L’atteggiamento dello stare seduto è proprio di colui che si pone in ascolto, di colui che è invitato al banchetto e si siede per condividere il pasto, il suo tempo, la sua amicizia.

v.16: Allora egli prese i cinque pani e i due pesci e, levàti gli occhi al cielo, li benedisse, li spezzò e li diede ai discepoli perché li distribuissero alla folla.
Qui la narrazione assume tutta la sua chiarezza in quanto è evidente la formula che ricorda la prassi eucaristica. I verbi: prendere, levare, benedire, spezzare, dare, riecheggiano proprio quanto fece Gesù nell’Ultima Cena. Ed il miracolo della moltiplicazione dei pani si rinnova in ogni Eucaristia. Gesù è quel pane che continua ad essere spezzato e condiviso tra noi e non cessa di esaurirsi perché è pane vivo disceso dal cielo per nutrire il suo popolo in cammino verso il Regno.
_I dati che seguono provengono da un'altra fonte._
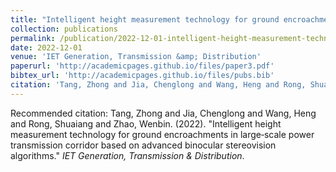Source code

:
 ```yaml
---
title: "Intelligent height measurement technology for ground encroachments in large‐scale power transmission corridor based on advanced binocular stereovision algorithms"
collection: publications
permalink: /publication/2022-12-01-intelligent-height-measurement-technology-for-ground-encroachments-in-large-scale-power-transmission-corridor-based-on-advanced-binocular-stereovision-algorithms
date: 2022-12-01
venue: 'IET Generation, Transmission &amp; Distribution'
paperurl: 'http://academicpages.github.io/files/paper3.pdf'
bibtex_url: 'http://academicpages.github.io/files/pubs.bib'
citation: 'Tang, Zhong and Jia, Chenglong and Wang, Heng and Rong, Shuaiang and Zhao, Wenbin. (2022). "Intelligent height measurement technology for ground encroachments in large‐scale power transmission corridor based on advanced binocular stereovision algorithms." <i>IET Generation, Transmission &amp; Distribution</i>.'
---
```


Recommended citation: Tang, Zhong and Jia, Chenglong and Wang, Heng and Rong, Shuaiang and Zhao, Wenbin. (2022). "Intelligent height measurement technology for ground encroachments in large‐scale power transmission corridor based on advanced binocular stereovision algorithms." <i>IET Generation, Transmission &amp; Distribution</i>.
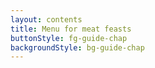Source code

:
 ```yaml
---
layout: contents
title: Menu for meat feasts
buttonStyle: fg-guide-chap
backgroundStyle: bg-guide-chap
---
```

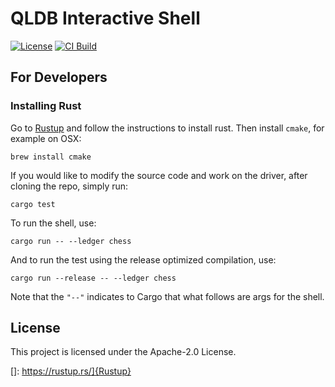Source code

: # QLDB Interactive Shell

[![License](https://img.shields.io/hexpm/l/plug.svg)](https://github.com/awslabs/amazon-qldb-shell/blob/main/LICENSE)
[![CI Build](https://github.com/awslabs/amazon-qldb-shell/workflows/CI%20Build/badge.svg)](https://github.com/awslabs/amazon-qldb-shell/actions?query=workflow%3A%22CI+Build%22)

## For Developers

### Installing Rust

Go to [Rustup](https://rustup.rs/) and follow the instructions to install rust. Then install `cmake`, for example on OSX:

```
brew install cmake
```

If you would like to modify the source code and work on the driver, after cloning the repo, simply run:

```
cargo test
```

To run the shell, use:

```
cargo run -- --ledger chess
```

And to run the test using the release optimized compilation, use:

```
cargo run --release -- --ledger chess
```

Note that the `"--"` indicates to Cargo that what follows are args for the shell.

## License

This project is licensed under the Apache-2.0 License.


[]: https://rustup.rs/]{Rustup}

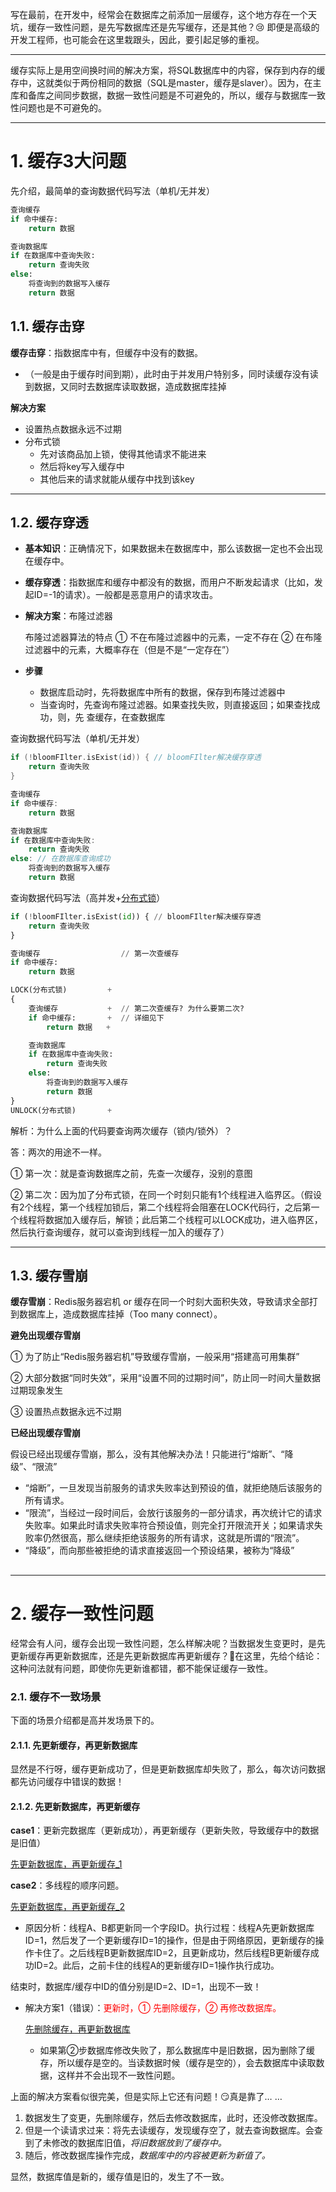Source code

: 写在最前，在开发中，经常会在数据库之前添加一层缓存，这个地方存在一个天坑，缓存一致性问题，是先写数据库还是先写缓存，还是其他？:cry: 即便是高级的开发工程师，也可能会在这里栽跟头，因此，要引起足够的重视。

---

缓存实际上是用空间换时间的解决方案，将SQL数据库中的内容，保存到内存的缓存中，这就类似于两份相同的数据（SQL是master，缓存是slaver）。因为，在主库和备库之间同步数据，数据一致性问题是不可避免的，所以，缓存与数据库一致性问题也是不可避免的。

---

# 1. 缓存3大问题

先介绍，最简单的查询数据代码写法（单机/无并发）

```python
查询缓存
if 命中缓存:
	return 数据

查询数据库
if 在数据库中查询失败:
	return 查询失败
else:
	将查询到的数据写入缓存
	return 数据
```

## 1.1. 缓存击穿

**缓存击穿**：指数据库中有，但缓存中没有的数据。

- （一般是由于缓存时间到期），此时由于并发用户特别多，同时读缓存没有读到数据，又同时去数据库读取数据，造成数据库挂掉

**解决方案**

- 设置热点数据永远不过期
- 分布式锁
  - 先对该商品加上锁，使得其他请求不能进来
  - 然后将key写入缓存中
  - 其他后来的请求就能从缓存中找到该key

---

## 1.2. 缓存穿透

- **基本知识**：正确情况下，如果数据未在数据库中，那么该数据一定也不会出现在缓存中。

- **缓存穿透**：指数据库和缓存中都没有的数据，而用户不断发起请求（比如，发起ID=-1的请求）。一般都是恶意用户的请求攻击。

- **解决方案**：布隆过滤器

  布隆过滤器算法的特点 ① 不在布隆过滤器中的元素，一定不存在 ② 在布隆过滤器中的元素，大概率存在（但是不是“一定存在”）

- **步骤**

  - 数据库启动时，先将数据库中所有的数据，保存到布隆过滤器中
  - 当查询时，先查询布隆过滤器。如果查找失败，则直接返回；如果查找成功，则，先 查缓存，在查数据库



查询数据代码写法（单机/无并发）

```c
if (!bloomFIlter.isExist(id)) { // bloomFIlter解决缓存穿透
    return 查询失败
}

查询缓存
if 命中缓存:
	return 数据

查询数据库
if 在数据库中查询失败:
	return 查询失败
else: // 在数据库查询成功
	将查询到的数据写入缓存
	return 数据
```

查询数据代码写法（高并发+[分布式锁](https://github.com/gEricy/knownledge/blob/master/X_%E5%88%86%E5%B8%83%E5%BC%8F/%E5%88%86%E5%B8%83%E5%BC%8F%E9%94%81.md)）

```python
if (!bloomFIlter.isExist(id)) { // bloomFIlter解决缓存穿透
    return 查询失败
}

查询缓存			      // 第一次查缓存
if 命中缓存:
	return 数据

LOCK(分布式锁)         +
{
    查询缓存		   +  // 第二次查缓存? 为什么要第二次?
    if 命中缓存:       +  // 详细见下
        return 数据   +

    查询数据库
    if 在数据库中查询失败:
        return 查询失败
    else:
        将查询到的数据写入缓存
        return 数据
}
UNLOCK(分布式锁)       +
```

解析：为什么上面的代码要查询两次缓存（锁内/锁外）？

答：两次的用途不一样。

① 第一次：就是查询数据库之前，先查一次缓存，没别的意图

② 第二次：因为加了分布式锁，在同一个时刻只能有1个线程进入临界区。（假设有2个线程，第一个线程加锁后，第二个线程将会阻塞在LOCK代码行，之后第一个线程将数据加入缓存后，解锁；此后第二个线程可以LOCK成功，进入临界区，然后执行查询缓存，就可以查询到线程一加入的缓存了）



---



## 1.3. 缓存雪崩

**缓存雪崩**：Redis服务器宕机 or 缓存在同一个时刻大面积失效，导致请求全部打到数据库上，造成数据库挂掉（Too many connect）。

**避免出现缓存雪崩**

① 为了防止“Redis服务器宕机”导致缓存雪崩，一般采用“搭建高可用集群”

② 大部分数据“同时失效”，采用“设置不同的过期时间”，防止同一时间大量数据过期现象发生

③ 设置热点数据永远不过期

**已经出现缓存雪崩**

假设已经出现缓存雪崩，那么，没有其他解决办法！只能进行“熔断”、“降级”、“限流”

- “熔断”，一旦发现当前服务的请求失败率达到预设的值，就拒绝随后该服务的所有请求。
- “限流”，当经过一段时间后，会放行该服务的一部分请求，再次统计它的请求失败率。如果此时请求失败率符合预设值，则完全打开限流开关；如果请求失败率仍然很高，那么继续拒绝该服务的所有请求，这就是所谓的“限流”。
- “降级”，而向那些被拒绝的请求直接返回一个预设结果，被称为“降级”

## 



----



# 2. 缓存一致性问题

经常会有人问，缓存会出现一致性问题，怎么样解决呢？当数据发生变更时，是先更新缓存再更新数据库，还是先更新数据库再更新缓存？:slightly_smiling_face:在这里，先给个结论：这种问法就有问题，即使你先更新谁都错，都不能保证缓存一致性。



### 2.1. 缓存不一致场景

下面的场景介绍都是高并发场景下的。

#### 2.1.1. 先更新缓存，再更新数据库

显然是不行呀，缓存更新成功了，但是更新数据库却失败了，那么，每次访问数据都先访问缓存中错误的数据！

#### 2.1.2. 先更新数据库，再更新缓存

**case1**：更新完数据库（更新成功），再更新缓存（更新失败，导致缓存中的数据是旧值）

[先更新数据库，再更新缓存_1](https://github.com/gEricy/knownledge/blob/master/A_%E6%95%B0%E6%8D%AE%E5%BA%93_SQL_Redis/%E5%8E%9F%E7%90%86%E5%9B%BE/%E5%85%88%E6%9B%B4%E6%96%B0%E6%95%B0%E6%8D%AE%E5%BA%93%E5%86%8D%E6%9B%B4%E6%96%B0%E7%BC%93%E5%AD%98_1.png)

**case2**：多线程的顺序问题。

[先更新数据库，再更新缓存_2](https://github.com/gEricy/knownledge/blob/master/A_%E6%95%B0%E6%8D%AE%E5%BA%93_SQL_Redis/%E5%8E%9F%E7%90%86%E5%9B%BE/%E5%85%88%E6%9B%B4%E6%96%B0%E6%95%B0%E6%8D%AE%E5%BA%93%E5%86%8D%E6%9B%B4%E6%96%B0%E7%BC%93%E5%AD%98_2.png)

- 原因分析：线程A、B都更新同一个字段ID。执行过程：线程A先更新数据库ID=1，然后发了一个更新缓存ID=1的操作，但是由于网络原因，更新缓存的操作卡住了。之后线程B更新数据库ID=2，且更新成功，然后线程B更新缓存成功ID=2。此后，之前卡住的线程A的更新缓存ID=1操作执行成功。

结束时，数据库/缓存中ID的值分别是ID=2、ID=1，出现不一致！

- 解决方案1（错误）：<font color=red>更新时，① 先删除缓存，② 再修改数据库。 </font>

  [先删除缓存，再更新数据库](https://github.com/gEricy/knownledge/blob/master/A_%E6%95%B0%E6%8D%AE%E5%BA%93_SQL_Redis/%E5%8E%9F%E7%90%86%E5%9B%BE/%E5%85%88%E5%88%A0%E9%99%A4%E7%BC%93%E5%AD%98%EF%BC%8C%E5%86%8D%E6%9B%B4%E6%96%B0%E6%95%B0%E6%8D%AE%E5%BA%93.png)

  - 如果第②步数据库修改失败了，那么数据库中是旧数据，因为删除了缓存，所以缓存是空的。当读数据时候（缓存是空的），会去数据库中读取数据，这样并不会出现不一致性问题。

上面的解决方案看似很完美，但是实际上它还有问题！:smirk:真是靠了… …



1. 数据发生了变更，先删除缓存，然后去修改数据库，此时，还没修改数据库。
2. 但是一个读请求过来：将先去读缓存，发现缓存空了，就去查询数据库。会查到了未修改的数据库旧值，*将旧数据放到了缓存中。*
3. 随后，修改数据库操作完成，*数据库中的内容被更新为新值了。*

显然，数据库值是新的，缓存值是旧的，发生了不一致。

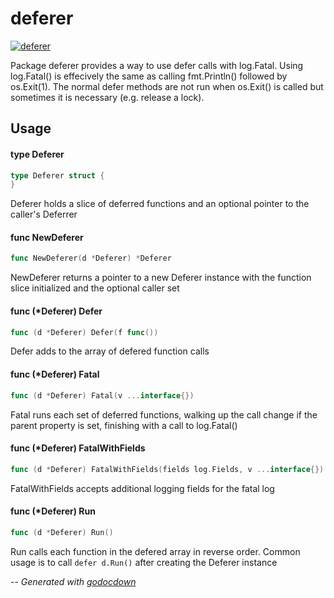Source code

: # deferer

[![deferer](https://godoc.org/github.com/mistifyio/lochness/pkg/deferer?status.png)](https://godoc.org/github.com/mistifyio/lochness/pkg/deferer)

Package deferer provides a way to use defer calls with log.Fatal. Using
log.Fatal() is effecively the same as calling fmt.Println() followed by
os.Exit(1). The normal defer methods are not run when os.Exit() is called but
sometimes it is necessary (e.g. release a lock).

## Usage

#### type Deferer

```go
type Deferer struct {
}
```

Deferer holds a slice of deferred functions and an optional pointer to the
caller's Deferrer

#### func  NewDeferer

```go
func NewDeferer(d *Deferer) *Deferer
```
NewDeferer returns a pointer to a new Deferer instance with the function slice
initialized and the optional caller set

#### func (*Deferer) Defer

```go
func (d *Deferer) Defer(f func())
```
Defer adds to the array of defered function calls

#### func (*Deferer) Fatal

```go
func (d *Deferer) Fatal(v ...interface{})
```
Fatal runs each set of deferred functions, walking up the call change if the
parent property is set, finishing with a call to log.Fatal()

#### func (*Deferer) FatalWithFields

```go
func (d *Deferer) FatalWithFields(fields log.Fields, v ...interface{})
```
FatalWithFields accepts additional logging fields for the fatal log

#### func (*Deferer) Run

```go
func (d *Deferer) Run()
```
Run calls each function in the defered array in reverse order. Common usage is
to call `defer d.Run()` after creating the Deferer instance

--
*Generated with [godocdown](https://github.com/robertkrimen/godocdown)*
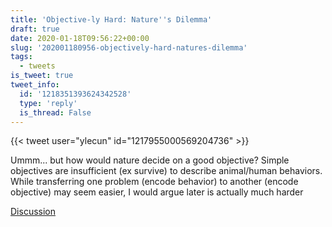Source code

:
```yaml
---
title: 'Objective-ly Hard: Nature''s Dilemma'
draft: true
date: 2020-01-18T09:56:22+00:00
slug: '202001180956-objectively-hard-natures-dilemma'
tags:
  - tweets
is_tweet: true
tweet_info:
  id: '1218351393624342528'
  type: 'reply'
  is_thread: False
---
```




{{< tweet user="ylecun" id="1217955000569204736" >}}

Ummm... but how would nature decide on a good objective? Simple objectives are insufficient (ex survive) to describe animal/human behaviors. While transferring one problem (encode behavior) to another (encode objective) may seem easier, I would argue later is actually much harder

[Discussion](https://x.com/sytelus/status/1218351393624342528)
E’ pane che crea la comunione tra noi perché tutti mangiamo dello stesso Corpo e beviamo dello stesso Sangue. “Sacramentum caritatis”, così lo definisce Benedetto XVI nella sua ultima esortazione apostolica, sacramento dell’amore e l’amore per sua natura è sempre diffusivo, si irradia ad onde concentriche, si dilata per raggiungere ogni uomo.
E Dio vuole dimorare nel cuore dell’uomo e ci attira continuamente a sé, desidera solo che gli apriamo le porte del nostro cuore.
C’è un frase di S. Agostino che reputo importante per sottolineare quanto Dio rispetti la nostra libertà: “Dio che ti ha creato senza di te non può salvarti senza di te”.
La grandezza dell’uomo sta proprio nel rispondere liberamente all’amore di un Dio che pur di salvare l’uomo e farlo partecipe della sua vita divina, non ha disdegnato di farsi carne ed essere mangiato. Tocca a noi conoscere, esperire, gustare, vivificare comunicare questo Amore di Dio.

v.17: Tutti ne mangiarono e si saziarono e delle parti loro avanzate furono portate via dodici ceste.
Il dono diventa reciprocità e la reciprocità fa scaturire l’abbondanza che è benedizione e la benedizione è già promessa che prepara alla beatitudine del Regno.
L’Eucaristia è pegno di vita eterna. E la vita eterna è il presente che viviamo se sappiamo essere anche noi pane spezzato, dono per gli altri, capaci di condivisione, di gratuità. Allora le ceste saranno sempre piene per essere sempre pronte a distribuire quel Pane capace di saziare ogni fame.